The e-book — originally published in Spanish as Violencia digital en México: El Estado vs. La sociedad civil and now available in English — illustrates how digital tools are heightening surveillance and attacks directed at individuals, vulnerable communities, and groups appearing to question the political status quo in Mexico.
“Digital violence is social-political violence,” explains Mozilla Tech and Society Fellow Alex Argüelles, who also authored a chapter in the anthology.
Argüelles’ chapter, “Technolosolutionism as Obstruction of Justice,” cautions against the overreliance on technology to solve structural societal challenges. Especially challenges like violence against women and members of the LGBTQIA+ community, as perpetuated by inequality gaps.
Argüelles explains that forms of techno-solutionism exist in the Mexican government’s reliance on electronic monitoring and surveillance. These are presented as “innovative” approaches to security, yet fail to address the root causes of such violence.
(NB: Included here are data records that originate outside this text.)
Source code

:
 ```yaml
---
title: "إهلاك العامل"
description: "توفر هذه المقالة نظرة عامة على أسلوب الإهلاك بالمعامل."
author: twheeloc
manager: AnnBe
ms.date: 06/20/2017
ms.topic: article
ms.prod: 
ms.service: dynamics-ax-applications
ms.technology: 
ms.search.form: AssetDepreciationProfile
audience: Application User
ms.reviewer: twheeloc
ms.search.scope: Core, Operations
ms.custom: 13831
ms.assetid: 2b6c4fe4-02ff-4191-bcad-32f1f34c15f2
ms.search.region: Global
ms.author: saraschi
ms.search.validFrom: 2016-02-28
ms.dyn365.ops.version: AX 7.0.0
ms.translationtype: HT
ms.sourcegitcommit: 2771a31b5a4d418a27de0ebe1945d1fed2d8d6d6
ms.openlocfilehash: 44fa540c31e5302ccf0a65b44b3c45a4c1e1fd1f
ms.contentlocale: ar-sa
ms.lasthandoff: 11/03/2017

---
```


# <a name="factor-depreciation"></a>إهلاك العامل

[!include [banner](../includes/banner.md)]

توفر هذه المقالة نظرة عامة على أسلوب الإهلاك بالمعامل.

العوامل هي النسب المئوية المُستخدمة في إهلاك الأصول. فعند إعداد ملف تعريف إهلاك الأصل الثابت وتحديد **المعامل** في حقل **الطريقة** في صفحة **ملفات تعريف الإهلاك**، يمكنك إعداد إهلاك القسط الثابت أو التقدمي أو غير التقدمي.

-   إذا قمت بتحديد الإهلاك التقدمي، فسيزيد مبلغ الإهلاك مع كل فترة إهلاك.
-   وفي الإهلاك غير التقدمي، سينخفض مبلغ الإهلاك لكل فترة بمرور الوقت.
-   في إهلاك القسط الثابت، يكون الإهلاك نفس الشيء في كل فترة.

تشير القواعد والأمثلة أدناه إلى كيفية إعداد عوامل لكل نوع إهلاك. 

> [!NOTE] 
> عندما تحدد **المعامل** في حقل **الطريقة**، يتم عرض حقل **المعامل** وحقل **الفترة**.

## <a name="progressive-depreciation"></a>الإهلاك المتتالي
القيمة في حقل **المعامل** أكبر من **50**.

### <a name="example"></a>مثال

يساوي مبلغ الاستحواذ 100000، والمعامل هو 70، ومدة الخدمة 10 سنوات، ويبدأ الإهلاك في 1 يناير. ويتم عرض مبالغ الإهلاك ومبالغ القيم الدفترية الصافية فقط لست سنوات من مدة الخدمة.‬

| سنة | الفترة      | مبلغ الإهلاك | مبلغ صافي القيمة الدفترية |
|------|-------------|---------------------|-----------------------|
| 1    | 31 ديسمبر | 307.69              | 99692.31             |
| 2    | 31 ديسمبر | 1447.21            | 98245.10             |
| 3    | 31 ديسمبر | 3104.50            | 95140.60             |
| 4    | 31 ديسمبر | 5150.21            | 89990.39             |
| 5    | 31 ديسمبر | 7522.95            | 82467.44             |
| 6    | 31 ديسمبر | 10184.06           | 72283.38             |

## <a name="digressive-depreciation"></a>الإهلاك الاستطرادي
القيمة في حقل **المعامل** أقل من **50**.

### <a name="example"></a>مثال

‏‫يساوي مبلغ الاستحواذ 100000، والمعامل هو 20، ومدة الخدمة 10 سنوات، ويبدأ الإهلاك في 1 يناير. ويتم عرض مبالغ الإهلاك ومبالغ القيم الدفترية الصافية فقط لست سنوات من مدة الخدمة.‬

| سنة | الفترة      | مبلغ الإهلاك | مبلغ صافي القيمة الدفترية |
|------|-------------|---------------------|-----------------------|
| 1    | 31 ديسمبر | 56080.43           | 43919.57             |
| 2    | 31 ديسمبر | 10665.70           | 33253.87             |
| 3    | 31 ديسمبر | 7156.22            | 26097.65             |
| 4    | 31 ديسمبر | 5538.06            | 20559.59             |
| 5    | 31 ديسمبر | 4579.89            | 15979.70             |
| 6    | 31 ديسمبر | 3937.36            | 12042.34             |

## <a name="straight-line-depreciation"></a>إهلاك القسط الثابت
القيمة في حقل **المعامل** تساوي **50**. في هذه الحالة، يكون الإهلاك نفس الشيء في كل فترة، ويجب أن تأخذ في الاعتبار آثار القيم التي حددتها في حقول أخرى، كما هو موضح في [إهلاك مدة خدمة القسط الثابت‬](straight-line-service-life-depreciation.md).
Indeed, Argüelles explains, gender-based violence and targeted street crimes have increased despite heightened deployments of surveillance equipment and the participation of "cyberpolice" in social media monitoring.
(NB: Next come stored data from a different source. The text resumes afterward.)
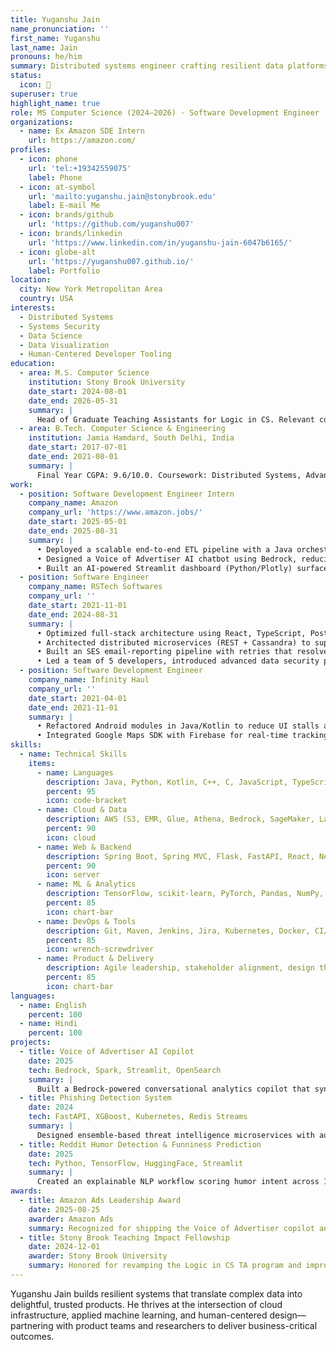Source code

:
```yaml
---
title: Yuganshu Jain
name_pronunciation: ''
first_name: Yuganshu
last_name: Jain
pronouns: he/him
summary: Distributed systems engineer crafting resilient data platforms, ML copilots, and developer tooling that deliver measurable business impact. Community-driven builder and active Rotaract member focused on tech education and social impact.
status:
  icon: 🚀
superuser: true
highlight_name: true
role: MS Computer Science (2024–2026) · Software Development Engineer
organizations:
  - name: Ex Amazon SDE Intern
    url: https://amazon.com/
profiles:
  - icon: phone
    url: 'tel:+19342559075'
    label: Phone
  - icon: at-symbol
    url: 'mailto:yuganshu.jain@stonybrook.edu'
    label: E-mail Me
  - icon: brands/github
    url: 'https://github.com/yuganshu007'
  - icon: brands/linkedin
    url: 'https://www.linkedin.com/in/yuganshu-jain-6047b6165/'
  - icon: globe-alt
    url: 'https://yuganshu007.github.io/'
    label: Portfolio
location:
  city: New York Metropolitan Area
  country: USA
interests:
  - Distributed Systems
  - Systems Security
  - Data Science
  - Data Visualization
  - Human-Centered Developer Tooling
education:
  - area: M.S. Computer Science
    institution: Stony Brook University
    date_start: 2024-08-01
    date_end: 2026-05-31
    summary: |
      Head of Graduate Teaching Assistants for Logic in CS. Relevant coursework: Distributed Systems, Systems Security, Data Science, Data Visualization, HCI.
  - area: B.Tech. Computer Science & Engineering
    institution: Jamia Hamdard, South Delhi, India
    date_start: 2017-07-01
    date_end: 2021-08-01
    summary: |
      Final Year CGPA: 9.6/10.0. Coursework: Distributed Systems, Advanced Computer Architecture, Advanced DBMS, Operating Systems Lab, Compiler Design Lab, Advanced Java, Web Technology, Big Data.
work:
  - position: Software Development Engineer Intern
    company_name: Amazon
    company_url: 'https://www.amazon.jobs/'
    date_start: 2025-05-01
    date_end: 2025-08-31
    summary: |
      • Deployed a scalable end-to-end ETL pipeline with a Java orchestrator on EMR/Spark to process 1,000+ hours/day of call transcripts with retry logic, improving throughput and reliability.
      • Designed a Voice of Advertiser AI chatbot using Bedrock, reducing stakeholder review time from ~45 minutes to ~2 minutes by enabling fast distributed joins and curated datasets (P95 query latency < 2s).
      • Built an AI-powered Streamlit dashboard (Python/Plotly) surfaced to 500+ Ads stakeholders enabling 10x faster decisions and early budgeting degradation alerts; recognized by Ads leadership.
  - position: Software Engineer
    company_name: RSTech Softwares
    company_url: ''
    date_start: 2021-11-01
    date_end: 2024-08-31
    summary: |
      • Optimized full-stack architecture using React, TypeScript, PostgreSQL and Next.js, cutting page load times by 52% via caching and code-splitting.
      • Architected distributed microservices (REST + Cassandra) to support 2,500+ concurrent users and improved DB response times by 40%.
      • Built an SES email-reporting pipeline with retries that resolved 344 customer issues and improved SLA adherence.
      • Led a team of 5 developers, introduced advanced data security practices and mentoring to improve system reliability by ~25%.
  - position: Software Development Engineer
    company_name: Infinity Haul
    company_url: ''
    date_start: 2021-04-01
    date_end: 2021-11-01
    summary: |
      • Refactored Android modules in Java/Kotlin to reduce UI stalls and CPU usage, improving responsiveness by ~40%.
      • Integrated Google Maps SDK with Firebase for real-time tracking, lowering delivery times by ~20%.
skills:
  - name: Technical Skills
    items:
      - name: Languages
        description: Java, Python, Kotlin, C++, C, JavaScript, TypeScript, SQL, PL/SQL
        percent: 95
        icon: code-bracket
      - name: Cloud & Data
        description: AWS (S3, EMR, Glue, Athena, Bedrock, SageMaker, Lambda, CloudFormation, CloudWatch, IAM, QuickSight), Spark, Hadoop
        percent: 90
        icon: cloud
      - name: Web & Backend
        description: Spring Boot, Spring MVC, Flask, FastAPI, React, Next.js, Angular, Node, REST, GraphQL, Docker, Kubernetes
        percent: 90
        icon: server
      - name: ML & Analytics
        description: TensorFlow, scikit-learn, PyTorch, Pandas, NumPy, Plotly, OpenCV, MLflow
        percent: 85
        icon: chart-bar
      - name: DevOps & Tools
        description: Git, Maven, Jenkins, Jira, Kubernetes, Docker, CI/CD
        percent: 85
        icon: wrench-screwdriver
      - name: Product & Delivery
        description: Agile leadership, stakeholder alignment, design thinking, roadmap strategy
        percent: 85
        icon: chart-bar
languages:
  - name: English
    percent: 100
  - name: Hindi
    percent: 100
projects:
  - title: Voice of Advertiser AI Copilot
    date: 2025
    tech: Bedrock, Spark, Streamlit, OpenSearch
    summary: |
      Built a Bedrock-powered conversational analytics copilot that synthesizes campaign telemetry and sentiment data, delivering 45-minute workflows in under 2 minutes for 500+ Amazon Ads stakeholders.
  - title: Phishing Detection System
    date: 2024
    tech: FastAPI, XGBoost, Kubernetes, Redis Streams
    summary: |
      Designed ensemble-based threat intelligence microservices with autoscaling feature pipelines and 80ms p95 inference latency to protect fintech clients.
  - title: Reddit Humor Detection & Funniness Prediction
    date: 2025
    tech: Python, TensorFlow, HuggingFace, Streamlit
    summary: |
      Created an explainable NLP workflow scoring humor intent across 1M+ Reddit posts with ~86% accuracy and R² ≈ 0.87 for funniness forecasting.
awards:
  - title: Amazon Ads Leadership Award
    date: 2025-08-25
    awarder: Amazon Ads
    summary: Recognized for shipping the Voice of Advertiser copilot and reshaping advertiser insights workflows globally.
  - title: Stony Brook Teaching Impact Fellowship
    date: 2024-12-01
    awarder: Stony Brook University
    summary: Honored for revamping the Logic in CS TA program and improving student outcomes.
---
```


Yuganshu Jain builds resilient systems that translate complex data into delightful, trusted products. He thrives at the intersection of cloud infrastructure, applied machine learning, and human-centered design—partnering with product teams and researchers to deliver business-critical outcomes.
This anthology shows the extent to which techno-solutionism tends to validate the use of abusive technology. A state that assumes the people it governs are potential criminals is a state that relies on punishment — not justice — as a form of government.
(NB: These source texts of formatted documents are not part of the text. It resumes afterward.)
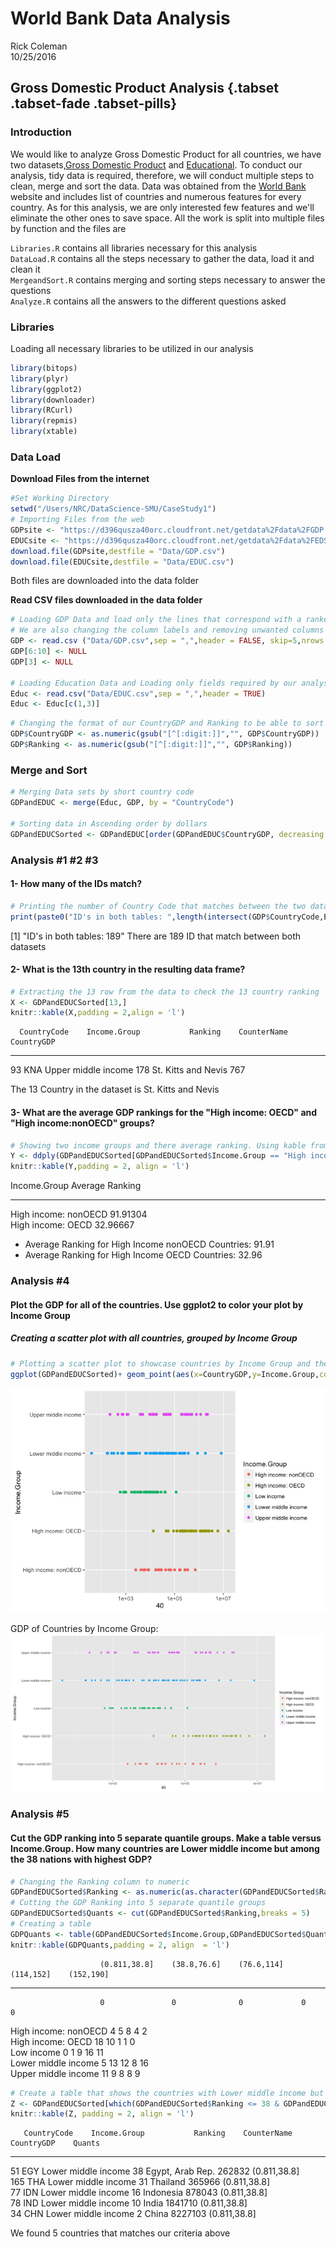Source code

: # World Bank Data Analysis
Rick Coleman  
10/25/2016  

## Gross Domestic Product Analysis {.tabset .tabset-fade .tabset-pills}

### Introduction

We would like to analyze Gross Domestic Product for all countries, we have two datasets,[Gross Domestic Product](http://data.worldbank.org/data-catalog/GDP-ranking-table) and [Educational](http://data.worldbank.org/data-catalog/ed-stats). To conduct our analysis, tidy data is required, therefore, we will conduct multiple steps to clean, merge and sort the data.
Data was obtained from the [World Bank](http://www.worldbank.org) website and includes list of countries and numerous features for every country. As for this analysis, we are only interested few features and we'll eliminate the other ones to save space.
All the work is split into multiple files by function and the files are  
  
`Libraries.R`     contains all libraries necessary for this analysis  
`DataLoad.R`      contains all the steps necessary to gather the data, load it and clean it  
`MergeandSort.R`  contains merging and sorting steps necessary to answer the questions  
`Analyze.R`       contains all the answers to the different questions asked  

### Libraries
Loading all necessary libraries to be utilized in our analysis

```r
library(bitops)
library(plyr)
library(ggplot2)
library(downloader)
library(RCurl)
library(repmis)
library(xtable)
```

### Data Load

**Download Files from the internet**


```r
#Set Working Directory
setwd("/Users/NRC/DataScience-SMU/CaseStudy1")
# Importing Files from the web
GDPsite <- "https://d396qusza40orc.cloudfront.net/getdata%2Fdata%2FGDP.csv"
EDUCsite <- "https://d396qusza40orc.cloudfront.net/getdata%2Fdata%2FEDSTATS_Country.csv"
download.file(GDPsite,destfile = "Data/GDP.csv")
download.file(EDUCsite,destfile = "Data/EDUC.csv")
```
Both files are downloaded into the data folder

**Read CSV files downloaded in the data folder**


```r
# Loading GDP Data and load only the lines that correspond with a ranked country
# We are also changing the column labels and removing unwanted columns
GDP <- read.csv ("Data/GDP.csv",sep = ",",header = FALSE, skip=5,nrows = 190,col.names = c("CountryCode","Ranking","Blank","CounterName","CountryGDP","V6","V7","V8","V9","V10"))
GDP[6:10] <- NULL
GDP[3] <- NULL

# Loading Education Data and Loading only fields required by our analysis
Educ <- read.csv("Data/EDUC.csv",sep = ",",header = TRUE)
Educ <- Educ[c(1,3)]
```


```r
# Changing the format of our CountryGDP and Ranking to be able to sort them later
GDP$CountryGDP <- as.numeric(gsub("[^[:digit:]]","", GDP$CountryGDP))
GDP$Ranking <- as.numeric(gsub("[^[:digit:]]","", GDP$Ranking))
```
### Merge and Sort

```r
# Merging Data sets by short country code
GDPandEDUC <- merge(Educ, GDP, by = "CountryCode")

# Sorting data in Ascending order by dollars
GDPandEDUCSorted <- GDPandEDUC[order(GDPandEDUC$CountryGDP, decreasing = FALSE),]
```


### Analysis #1 #2 #3

#### 1- How many of the IDs match?

```r
# Printing the number of Country Code that matches between the two datasets
print(paste0("ID's in both tables: ",length(intersect(GDP$CountryCode,Educ$CountryCode))))
```

[1] "ID's in both tables: 189"
There are 189 ID that match between both datasets

#### 2- What is the 13th country in the resulting data frame?


```r
# Extracting the 13 row from the data to check the 13 country ranking
X <- GDPandEDUCSorted[13,]
knitr::kable(X,padding = 2,align = 'l')
```

      CountryCode    Income.Group           Ranking    CounterName            CountryGDP  
----  -------------  ---------------------  ---------  ---------------------  ------------
93    KNA            Upper middle income    178        St. Kitts and Nevis    767         

The 13 Country in the dataset is St. Kitts and Nevis

#### 3- What are the average GDP rankings for the "High income: OECD" and "High income:nonOECD" groups?


```r
# Showing two income groups and there average ranking. Using kable from knitr to show the table in nice form
Y <- ddply(GDPandEDUCSorted[GDPandEDUCSorted$Income.Group == "High income: nonOECD" | GDPandEDUCSorted$Income.Group == "High income: OECD",],.(Income.Group),summarize, "Average Ranking"=mean(Ranking))
knitr::kable(Y,padding = 2, align = 'l')
```



Income.Group            Average Ranking  
----------------------  -----------------
High income: nonOECD    91.91304         
High income: OECD       32.96667         

* Average Ranking for High Income nonOECD Countries:  91.91
* Average Ranking for High Income OECD Countries:     32.96

### Analysis #4
#### Plot the GDP for all of the countries. Use ggplot2 to color your plot by Income Group
##### Creating a scatter plot with all countries, grouped by Income Group

```r
# Plotting a scatter plot to showcase countries by Income Group and their GDP
ggplot(GDPandEDUCSorted)+ geom_point(aes(x=CountryGDP,y=Income.Group,colour=Income.Group))+scale_x_log10()+labs(x = GDPandEDUCSorted$CountryGDP)
```

![](GDP_files/figure-html/unnamed-chunk-9-1.png)<!-- -->

GDP of Countries by Income Group:
![Testing](Data/IncomeGroup.png)

### Analysis #5
#### Cut the GDP ranking into 5 separate quantile groups. Make a table versus Income.Group. How many countries are Lower middle income but among the 38 nations with highest GDP?

```r
# Changing the Ranking column to numeric
GDPandEDUCSorted$Ranking <- as.numeric(as.character(GDPandEDUCSorted$Ranking))
# Cutting the GDP Ranking into 5 separate quantile groups
GDPandEDUCSorted$Quants <- cut(GDPandEDUCSorted$Ranking,breaks = 5)
# Creating a table 
GDPQuants <- table(GDPandEDUCSorted$Income.Group,GDPandEDUCSorted$Quants)
knitr::kable(GDPQuants,padding = 2, align  = 'l')
```

                        (0.811,38.8]    (38.8,76.6]    (76.6,114]    (114,152]    (152,190]  
----------------------  --------------  -------------  ------------  -----------  -----------
                        0               0              0             0            0          
High income: nonOECD    4               5              8             4            2          
High income: OECD       18              10             1             1            0          
Low income              0               1              9             16           11         
Lower middle income     5               13             12            8            16         
Upper middle income     11              9              8             8            9          

```r
# Create a table that shows the countries with Lower middle income but among the 38 nations with highest GDP
Z <- GDPandEDUCSorted[which(GDPandEDUCSorted$Ranking <= 38 & GDPandEDUCSorted$Income.Group == "Lower middle income"),]
knitr::kable(Z, padding = 2, align = 'l')
```

       CountryCode    Income.Group           Ranking    CounterName         CountryGDP    Quants        
-----  -------------  ---------------------  ---------  ------------------  ------------  --------------
51     EGY            Lower middle income    38         Egypt, Arab Rep.    262832        (0.811,38.8]  
165    THA            Lower middle income    31         Thailand            365966        (0.811,38.8]  
77     IDN            Lower middle income    16         Indonesia           878043        (0.811,38.8]  
78     IND            Lower middle income    10         India               1841710       (0.811,38.8]  
34     CHN            Lower middle income    2          China               8227103       (0.811,38.8]  

We found 5 countries that matches our criteria above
The anthology documents multiple case studies of how these technologies for "security" and "progress" are being used by state officials to perpetuate harm and abuse against human rights defenders, activists, community organizers, and journalists across the country for the last decade, all without accountability measures.
A total of seven chapters, the anthology is authored by technologists, lawyers, human rights defenders, journalists, and researchers. Thematic areas include the digital divide and marginalization, authoritarianism and surveillance, gender-based discrimination and violence, misinformation and censorship, open access to culture and knowledge, and transformative justice.
Mexico is ranked as one of the most dangerous countries for journalists in Latin America. This treatment enables a silencing chamber that leaves countless residents in the dark, uninformed or misinformed. “Legitimate use of force” through technology directly breaches fundamental rights such as privacy, freedom of expression, or the right to information.
About Alex Argüelles
Alex Argüelles is a technologist with a degree in communication science, a member of Ciberseguras, and founder of the comun.al digital resilience laboratory. Since 2013, they have collaborated on human rights and technological initiatives in Latin America, engaging in advocacy and analysis with an emphasis on privacy, gender, accessibility, and inclusion. They facilitate workshops and provide digital security support for the region’s journalists and activists with a psychosocial focus and a transformative justice approach. They currently form part of the Mozilla Foundation’s Technology and Society fellowship program, addressing the sociopolitical violence exercised through technologies in Mexico.